PEMSEA IN THE NEWS

LuceSEA Competition Announces Grant Award to Early Modern Period Transitions in Southeast Asia: Environmental Dynamics, Social Change, and Globalization – a five-year grant of $740,000
UCLA will join forces with University of Hawai’i and University of Washington to establish the Program for Early Modern Southeast Asia. The period between 1400 and 1830 will be the focus of research by a network of scholars in archaeology, climate science, anthropology and history. Undergraduates, graduate students, and SEA-based early career scholars will participate in annual field schools and workshops in SEA, with an emphasis on previously neglected local and indigenous histories. A community engagement plan will bring local SEA stakeholders into the research process.

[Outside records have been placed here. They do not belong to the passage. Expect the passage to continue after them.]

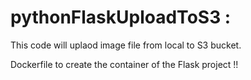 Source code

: # pythonFlaskUploadToS3 :
This code will uplaod image file from local to S3 bucket.

Dockerfile to create the container of the Flask project !!
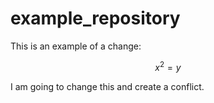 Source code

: # example_repository

This is an example of a change: 

$$
x^2 = y
$$

I am going to change this and create a conflict.
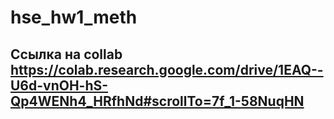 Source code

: # hse_hw1_meth

## Сcылка на collab https://colab.research.google.com/drive/1EAQ--U6d-vnOH-hS-Qp4WENh4_HRfhNd#scrollTo=7f_1-58NuqHN
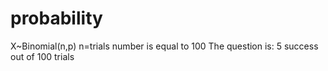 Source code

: # probability
X~Binomial(n,p)
n=trials number is equal to 100
The question is:
5 success out of 100 trials
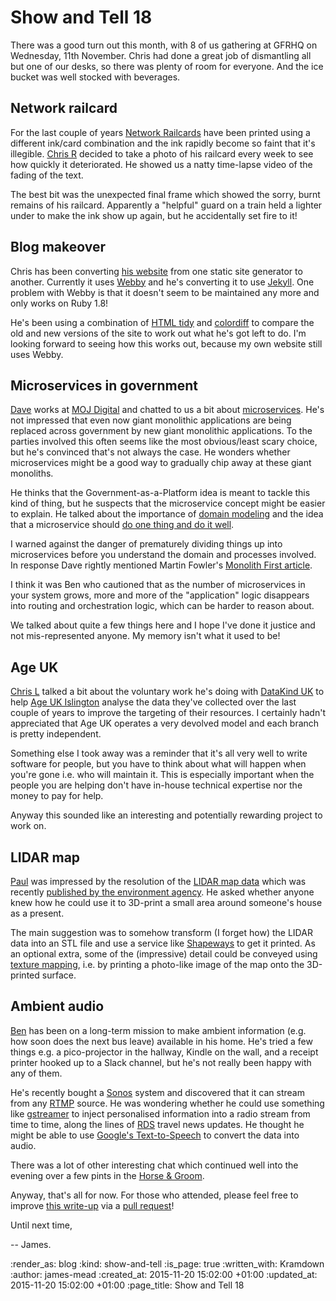 Show and Tell 18
================

There was a good turn out this month, with 8 of us gathering at GFRHQ on Wednesday, 11th November. Chris had done a great job of dismantling all but one of our desks, so there was plenty of room for everyone. And the ice bucket was well stocked with beverages.

## Network railcard

For the last couple of years [Network Railcards][] have been printed using a different ink/card combination and the ink rapidly become so faint that it's illegible. [Chris R][] decided to take a photo of his railcard every week to see how quickly it deteriorated. He showed us a natty time-lapse video of the fading of the text.

The best bit was the unexpected final frame which showed the sorry, burnt remains of his railcard. Apparently a "helpful" guard on a train held a lighter under to make the ink show up again, but he accidentally set fire to it!

## Blog makeover

Chris has been converting [his website][chrisroos.co.uk] from one static site generator to another. Currently it uses [Webby][] and he's converting it to use [Jekyll][]. One problem with Webby is that it doesn't seem to be maintained any more and only works on Ruby 1.8!

He's been using a combination of [HTML tidy][] and [colordiff][] to compare the old and new versions of the site to work out what he's got left to do. I'm looking forward to seeing how this works out, because my own website still uses Webby.

## Microservices in government

[Dave][] works at [MOJ Digital][] and chatted to us a bit about [microservices][]. He's not impressed that even now giant monolithic applications are being replaced across government by new giant monolithic applications. To the parties involved this often seems like the most obvious/least scary choice, but he's convinced that's not always the case. He wonders whether microservices might be a good way to gradually chip away at these giant monoliths.

He thinks that the Government-as-a-Platform idea is meant to tackle this kind of thing, but he suspects that the microservice concept might be easier to explain. He talked about the importance of [domain modeling][] and the idea that a microservice should [do one thing and do it well][unix-philosophy].

I warned against the danger of prematurely dividing things up into microservices before you understand the domain and processes involved. In response Dave rightly mentioned Martin Fowler's [Monolith First article][].

I think it was Ben who cautioned that as the number of microservices in your system grows, more and more of the "application" logic disappears into routing and orchestration logic, which can be harder to reason about.

We talked about quite a few things here and I hope I've done it justice and not mis-represented anyone. My memory isn't what it used to be!

## Age UK

[Chris L][] talked a bit about the voluntary work he's doing with [DataKind UK][] to help [Age UK Islington][] analyse the data they've collected over the last couple of years to improve the targeting of their resources. I certainly hadn't appreciated that Age UK operates a very devolved model and each branch is pretty independent.

Something else I took away was a reminder that it's all very well to write software for people, but you have to think about what will happen when you're gone i.e. who will maintain it. This is especially important when the people you are helping don't have in-house technical expertise nor the money to pay for help.

Anyway this sounded like an interesting and potentially rewarding project to work on.

## LIDAR map

[Paul][] was impressed by the resolution of the [LIDAR map data][] which was recently [published by the environment agency][lidar-open-data]. He asked whether anyone knew how he could use it to 3D-print a small area around someone's house as a present.

The main suggestion was to somehow transform (I forget how) the LIDAR data into an STL file and use a service like [Shapeways][] to get it printed. As an optional extra, some of the (impressive) detail could be conveyed using [texture mapping][], i.e. by printing a photo-like image of the map onto the 3D-printed surface.

## Ambient audio

[Ben][] has been on a long-term mission to make ambient information (e.g. how soon does the next bus leave) available in his home. He's tried a few things e.g. a pico-projector in the hallway, Kindle on the wall, and a receipt printer hooked up to a Slack channel, but he's not really been happy with any of them.

He's recently bought a [Sonos][] system and discovered that it can stream from any [RTMP][] source. He was wondering whether he could use something like [gstreamer][] to inject personalised information into a radio stream from time to time, along the lines of [RDS][] travel news updates. He thought he might be able to use [Google's Text-to-Speech][google-tts] to convert the data into audio.

There was a lot of other interesting chat which continued well into the evening over a few pints in the [Horse & Groom][].

Anyway, that's all for now. For those who attended, please feel free to improve [this write-up][] via a [pull request][]!

Until next time,

-- James.


[Chris R]: /chris-roos
[Network Railcards]: http://www.network-railcard.co.uk/
[chrisroos.co.uk]: http://chrisroos.co.uk
[Webby]: http://webby.rubyforge.org/
[Jekyll]: https://jekyllrb.com/
[HTML tidy]: http://www.html-tidy.org/
[colordiff]: http://www.colordiff.org/
[Dave]: http://www.daverog.org/
[MOJ Digital]: https://mojdigital.blog.gov.uk/
[microservices]: http://martinfowler.com/articles/microservices.html
[Chris L]: http://chrislowis.co.uk/
[DataKind UK]: http://www.datakind.org/chapters/datakind-uk
[Age UK Islington]: http://www.ageuk.org.uk/islington/
[Paul]: http://po-ru.com/
[lidar-open-data]: https://environmentagency.blog.gov.uk/2015/06/16/free-mapping-data-will-elevate-flood-risk-knowledge/
[Ben]: https://twitter.com/beng
[Sonos]: http://www.sonos.com/
[RTMP]: https://en.wikipedia.org/wiki/Real_Time_Messaging_Protocol
[gstreamer]: http://gstreamer.freedesktop.org/
[RDS]: https://en.wikipedia.org/wiki/Radio_Data_System
[google-tts]: http://translate.google.com/translate_tts?tl=en&q=go+free+range
[Horse & Groom]: http://thehorseandgroom.net/
[Shapeways]: http://www.shapeways.com/
[texture mapping]: https://en.wikipedia.org/wiki/Texture_mapping
[domain modeling]: https://domainlanguage.com/ddd/
[unix-philosophy]: https://en.wikipedia.org/wiki/Unix_philosophy
[Monolith First article]: http://martinfowler.com/bliki/MonolithFirst.html
[LIDAR map data]: https://houseprices.io/lab/lidar/
[pull request]: https://github.com/freerange/site/pulls
[this write-up]: https://github.com/freerange/site/blob/master/soups/blog/show-and-tell-18.snip.markdown


:render_as: blog
:kind: show-and-tell
:is_page: true
:written_with: Kramdown
:author: james-mead
:created_at: 2015-11-20 15:02:00 +01:00
:updated_at: 2015-11-20 15:02:00 +01:00
:page_title: Show and Tell 18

PEMSEA incorporates outreach to heritage students and SEAsians in Los Angeles. The Program promises to bring SEA into global discussions on environmental change during the early modern period. The reconstruction of past environments will help contemporary researchers and policymakers understand the pace and threat of land-use changes in SEA today. Asian partners include National Chengchi University (Taiwan), Partido State University (Philippines) and Polytechnic University of the Philippines.
UCLA Center for Southeast Asian Studies receives $740,000 grant from Luce Foundation
The Henry Luce Foundation awarded a grant of $740,000 to the UCLA Center for Southeast Asian Studies (CSEAS) to support the project Early Modern Period Transitions in Southeast Asia: Environmental Dynamics, Social Change, and Globalization, described as “an exciting project” by Luce Program Director for Asia, Helena Kolenda. The grant was awarded through the Luce Initiative on Southeast Asia and will establish the Program for Early Modern Southeast Asia (PEMSEA), directed by Stephen Acabado, associate professor of anthropology and core faculty member of the Cotsen Institute of Archaeology. Acabado also serves as director of CSEAS. Faculty from the University of Hawai'i at Mānoa and the University of Washington will serve as collaborators on the grant. The project will run from July 2021 through June 2027 with an additional $1.4 million institutional support from various units at UCLA including the International Institute, Cotsen Institute of Archaeology, Dean of Humanities and Dean of Social Sciences.